Task description: Filter on the word "https": copy each matching line from the listing below.

Material shown:
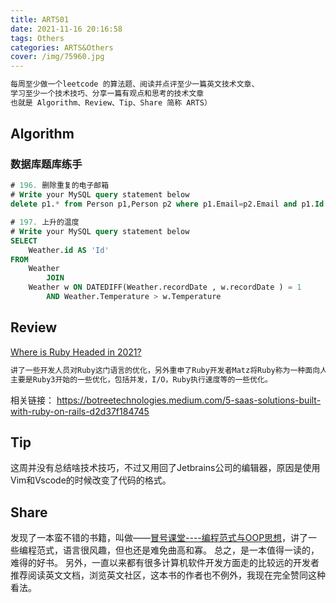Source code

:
 ```yaml
---
title: ARTS01
date: 2021-11-16 20:16:58
tags: Others
categories: ARTS&Others
cover: /img/75960.jpg
---
```

```tex
每周至少做一个leetcode 的算法题、阅读并点评至少一篇英文技术文章、
学习至少一个技术技巧、分享一篇有观点和思考的技术文章
也就是 Algorithm、Review、Tip、Share 简称 ARTS）
```
## Algorithm
### 数据库题库练手
```sql
# 196. 删除重复的电子邮箱
# Write your MySQL query statement below
delete p1.* from Person p1,Person p2 where p1.Email=p2.Email and p1.Id > p2.Id;
```
```sql
# 197. 上升的温度
# Write your MySQL query statement below
SELECT
    Weather.id AS 'Id'
FROM
    Weather
        JOIN
    Weather w ON DATEDIFF(Weather.recordDate , w.recordDate ) = 1
        AND Weather.Temperature > w.Temperature
```
## Review
[Where is Ruby Headed in 2021?](https://bignerdranch.com/blog/where-is-ruby-headed-in-2021/)
```tex
讲了一些开发人员对Ruby这门语言的优化，另外重申了Ruby开发者Matz将Ruby称为一种面向人类的语言。
主要是Ruby3开始的一些优化，包括并发，I/O，Ruby执行速度等的一些优化。
```
相关链接：
https://botreetechnologies.medium.com/5-saas-solutions-built-with-ruby-on-rails-d2d37f184745
## Tip
这周并没有总结啥技术技巧，不过又用回了Jetbrains公司的编辑器，原因是使用Vim和Vscode的时候改变了代码的格式。
## Share
发现了一本蛮不错的书籍，叫做——[冒号课堂----编程范式与OOP思想](https://book.douban.com/subject/4031906/)，讲了一些编程范式，语言很风趣，但也还是难免曲高和寡。
总之，是一本值得一读的，难得的好书。
另外，一直以来都有很多计算机软件开发方面走的比较远的开发者推荐阅读英文文档，浏览英文社区，这本书的作者也不例外，我现在完全赞同这种看法。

Task response:
[Where is Ruby Headed in 2021?](https://bignerdranch.com/blog/where-is-ruby-headed-in-2021/)
https://botreetechnologies.medium.com/5-saas-solutions-built-with-ruby-on-rails-d2d37f184745
发现了一本蛮不错的书籍，叫做——[冒号课堂----编程范式与OOP思想](https://book.douban.com/subject/4031906/)，讲了一些编程范式，语言很风趣，但也还是难免曲高和寡。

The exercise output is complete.